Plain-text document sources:
◆ ◆ ◆ ◆
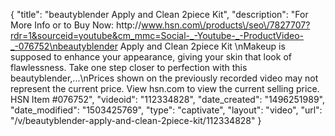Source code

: {
    "title": "beautyblender Apply and Clean 2piece Kit",
    "description": "For More Info or to Buy Now: http:\/\/www.hsn.com\/products\/seo\/7827707?rdr=1&sourceid=youtube&cm_mmc=Social-_-Youtube-_-ProductVideo-_-076752\nbeautyblender Apply and Clean 2piece Kit \nMakeup is supposed to enhance your appearance, giving your skin that look of flawlessness. Take one step closer to perfection with this beautyblender,...\nPrices shown on the previously recorded video may not represent the current price.  View hsn.com to view the current selling price. HSN Item #076752",
    "videoid": "112334828",
    "date_created": "1496251989",
    "date_modified": "1503425769",
    "type": "captivate",
    "layout": "video",
    "url": "\/v\/beautyblender-apply-and-clean-2piece-kit\/112334828"
}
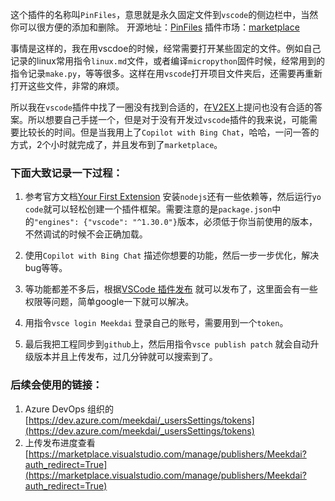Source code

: 这个插件的名称叫`PinFiles`，意思就是永久固定文件到`vscode`的侧边栏中，当然你可以很方便的添加和删除。
开源地址：[PinFiles](https://github.com/Meekdai/PinFiles)
插件市场：[marketplace](https://marketplace.visualstudio.com/items?itemName=Meekdai.pinfiles)

事情是这样的，我在用vscdoe的时候，经常需要打开某些固定的文件。例如自己记录的linux常用指令`linux.md`文件，或者编译`micropython`固件时候，经常用到的指令记录`make.py`，等等很多。这样在用`vscode`打开项目文件夹后，还需要再重新打开这些文件，非常的麻烦。

所以我在`vscode`插件中找了一圈没有找到合适的，在[V2EX](https://www.v2ex.com/t/996615)上提问也没有合适的答案。所以想要自己手搓一个，但是对于没有开发过`vscode`插件的我来说，可能需要比较长的时间。但是当我用上了`Copilot with Bing Chat`，哈哈，一问一答的方式，2个小时就完成了，并且发布到了`marketplace`。

### 下面大致记录一下过程：
1. 参考官方文档[Your First Extension](https://code.visualstudio.com/api/get-started/your-first-extension) 安装`nodejs`还有一些依赖等，然后运行`yo code`就可以轻松创建一个插件框架。需要注意的是`package.json`中的`"engines": {"vscode": "^1.30.0"}`版本，必须低于你当前使用的版本，不然调试的时候不会正确加载。

2. 使用`Copilot with Bing Chat` 描述你想要的功能，然后一步一步优化，解决bug等等。

3. 等功能都差不多后，根据[VSCode 插件发布](https://zhuanlan.zhihu.com/p/504218497) 就可以发布了，这里面会有一些权限等问题，简单google一下就可以解决。

4. 用指令`vsce login Meekdai` 登录自己的账号，需要用到一个`token`。

5. 最后我把工程同步到`github`上，然后用指令`vsce publish patch` 就会自动升级版本并且上传发布，过几分钟就可以搜索到了。

### 后续会使用的链接：  
1. Azure DevOps 组织的[https://dev.azure.com/meekdai/_usersSettings/tokens](https://dev.azure.com/meekdai/_usersSettings/tokens)  
2. 上传发布进度查看[https://marketplace.visualstudio.com/manage/publishers/Meekdai?auth_redirect=True](https://marketplace.visualstudio.com/manage/publishers/Meekdai?auth_redirect=True)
◆ ◆ ◆ ◆
Please transcribe each line above exactly, but leave the images out.

• [EXPECTED ANSWER]
Source code

: {
    "title": "beautyblender Apply and Clean 2piece Kit",
    "description": "For More Info or to Buy Now: http:\/\/www.hsn.com\/products\/seo\/7827707?rdr=1&sourceid=youtube&cm_mmc=Social-_-Youtube-_-ProductVideo-_-076752\nbeautyblender Apply and Clean 2piece Kit \nMakeup is supposed to enhance your appearance, giving your skin that look of flawlessness. Take one step closer to perfection with this beautyblender,...\nPrices shown on the previously recorded video may not represent the current price.  View hsn.com to view the current selling price. HSN Item #076752",
    "videoid": "112334828",
    "date_created": "1496251989",
    "date_modified": "1503425769",
    "type": "captivate",
    "layout": "video",
    "url": "\/v\/beautyblender-apply-and-clean-2piece-kit\/112334828"
}
Source code

: 这个插件的名称叫`PinFiles`，意思就是永久固定文件到`vscode`的侧边栏中，当然你可以很方便的添加和删除。
开源地址：[PinFiles](https://github.com/Meekdai/PinFiles)
插件市场：[marketplace](https://marketplace.visualstudio.com/items?itemName=Meekdai.pinfiles)

事情是这样的，我在用vscdoe的时候，经常需要打开某些固定的文件。例如自己记录的linux常用指令`linux.md`文件，或者编译`micropython`固件时候，经常用到的指令记录`make.py`，等等很多。这样在用`vscode`打开项目文件夹后，还需要再重新打开这些文件，非常的麻烦。

所以我在`vscode`插件中找了一圈没有找到合适的，在[V2EX](https://www.v2ex.com/t/996615)上提问也没有合适的答案。所以想要自己手搓一个，但是对于没有开发过`vscode`插件的我来说，可能需要比较长的时间。但是当我用上了`Copilot with Bing Chat`，哈哈，一问一答的方式，2个小时就完成了，并且发布到了`marketplace`。

### 下面大致记录一下过程：
1. 参考官方文档[Your First Extension](https://code.visualstudio.com/api/get-started/your-first-extension) 安装`nodejs`还有一些依赖等，然后运行`yo code`就可以轻松创建一个插件框架。需要注意的是`package.json`中的`"engines": {"vscode": "^1.30.0"}`版本，必须低于你当前使用的版本，不然调试的时候不会正确加载。

2. 使用`Copilot with Bing Chat` 描述你想要的功能，然后一步一步优化，解决bug等等。

3. 等功能都差不多后，根据[VSCode 插件发布](https://zhuanlan.zhihu.com/p/504218497) 就可以发布了，这里面会有一些权限等问题，简单google一下就可以解决。

4. 用指令`vsce login Meekdai` 登录自己的账号，需要用到一个`token`。

5. 最后我把工程同步到`github`上，然后用指令`vsce publish patch` 就会自动升级版本并且上传发布，过几分钟就可以搜索到了。

### 后续会使用的链接：  
1. Azure DevOps 组织的[https://dev.azure.com/meekdai/_usersSettings/tokens](https://dev.azure.com/meekdai/_usersSettings/tokens)  
2. 上传发布进度查看[https://marketplace.visualstudio.com/manage/publishers/Meekdai?auth_redirect=True](https://marketplace.visualstudio.com/manage/publishers/Meekdai?auth_redirect=True)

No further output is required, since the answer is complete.